Residents in Thailand's Don Mueang district have defied the authorities, destroying flood barriers made of sandbags to create a way for boats into 20 flooded housing estates with some 80,000 residents.

Some 200 residents forcibly removed the sandbags placed by the government in their residential district and opened a 6-meter gap on Saturday.

Government authorities led by Prime Minister Yingluck Shinawatra wanted some flood pumps installed, but the sandbag barriers maintained intact.

But residents, according to the Bangkok Post, could no longer wait for the pumps and met on the crest of the barrier near Don Mueang airport and moved a number of the submerged big bags.

The removal of the flood barrier could increase the flooding in the business and commercial districts of Bangkok, Shinawatra sais at a press briefing Sunday

"The Flood Relief Operations Command did not order the removal of the bags, weighing up to 2.5 tonnes each.
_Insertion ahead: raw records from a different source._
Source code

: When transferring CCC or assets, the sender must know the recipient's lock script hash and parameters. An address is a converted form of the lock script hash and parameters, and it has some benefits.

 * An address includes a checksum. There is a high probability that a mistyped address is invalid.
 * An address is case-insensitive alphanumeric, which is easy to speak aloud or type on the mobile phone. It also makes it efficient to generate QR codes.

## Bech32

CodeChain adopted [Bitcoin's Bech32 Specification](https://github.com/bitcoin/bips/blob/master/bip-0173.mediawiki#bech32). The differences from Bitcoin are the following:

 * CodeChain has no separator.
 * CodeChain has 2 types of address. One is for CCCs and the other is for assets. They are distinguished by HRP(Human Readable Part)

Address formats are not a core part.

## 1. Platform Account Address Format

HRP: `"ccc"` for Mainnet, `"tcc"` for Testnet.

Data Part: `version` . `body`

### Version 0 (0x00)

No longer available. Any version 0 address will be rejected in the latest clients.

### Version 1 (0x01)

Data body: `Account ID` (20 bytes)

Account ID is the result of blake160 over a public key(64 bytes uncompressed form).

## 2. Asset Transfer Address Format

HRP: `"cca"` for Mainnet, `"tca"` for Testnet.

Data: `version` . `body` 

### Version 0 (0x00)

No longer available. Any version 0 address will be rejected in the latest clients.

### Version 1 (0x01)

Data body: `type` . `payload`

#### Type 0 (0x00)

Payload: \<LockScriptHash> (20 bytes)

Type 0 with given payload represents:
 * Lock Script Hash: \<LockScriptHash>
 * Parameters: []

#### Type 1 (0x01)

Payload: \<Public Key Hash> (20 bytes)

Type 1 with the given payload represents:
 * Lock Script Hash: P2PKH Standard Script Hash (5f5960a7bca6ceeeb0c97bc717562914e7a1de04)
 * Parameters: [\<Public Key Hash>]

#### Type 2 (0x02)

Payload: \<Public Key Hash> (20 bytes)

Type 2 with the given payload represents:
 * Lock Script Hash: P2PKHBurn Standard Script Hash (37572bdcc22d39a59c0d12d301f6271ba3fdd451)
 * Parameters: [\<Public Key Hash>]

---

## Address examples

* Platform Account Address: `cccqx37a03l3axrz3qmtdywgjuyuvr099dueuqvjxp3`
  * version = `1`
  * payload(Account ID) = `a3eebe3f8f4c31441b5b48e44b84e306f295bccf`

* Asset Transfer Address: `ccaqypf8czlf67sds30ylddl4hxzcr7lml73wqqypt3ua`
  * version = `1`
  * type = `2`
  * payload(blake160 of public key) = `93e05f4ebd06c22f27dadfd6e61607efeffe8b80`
The Bangkok Metropolitan Administration will expedite in the next few days the pumping of water retained in the barrier, which is helping to protect the downtown area but at the cost of prolonging the disaster in certain parts of the city's northern and inner-north suburbs," she said.

Protest leader Thinnakorn Janya said residents had removed smaller sandbags piled at the top and opened a 6-metre gap in the barrier to ease the flow of flood waters surrounding their homes for three weeks now.
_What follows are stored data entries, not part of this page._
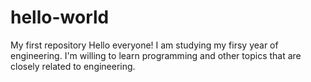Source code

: # hello-world
My first repository
Hello everyone!
I am studying my firsy year of engineering. 
I'm willing to learn programming and other topics that are closely related to engineering.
He said some 80,000 residents are there and seemed to have been neglected by the government authorities because there is yet no plan to remove the flood waters now submerging their homes.

Bangkok Post reported that Deputy Bangkok Gov. Thirachon Manomaipibul has voiced his disagreement with opening a gap in the big bag barrier. In a letter to yingluck, he said he has advised the premier against tampering with the barrier to spare the inner city.

If the barrier is ruptured, it could have far-reaching ramifications on the economy, education and society, he said in a press briefing.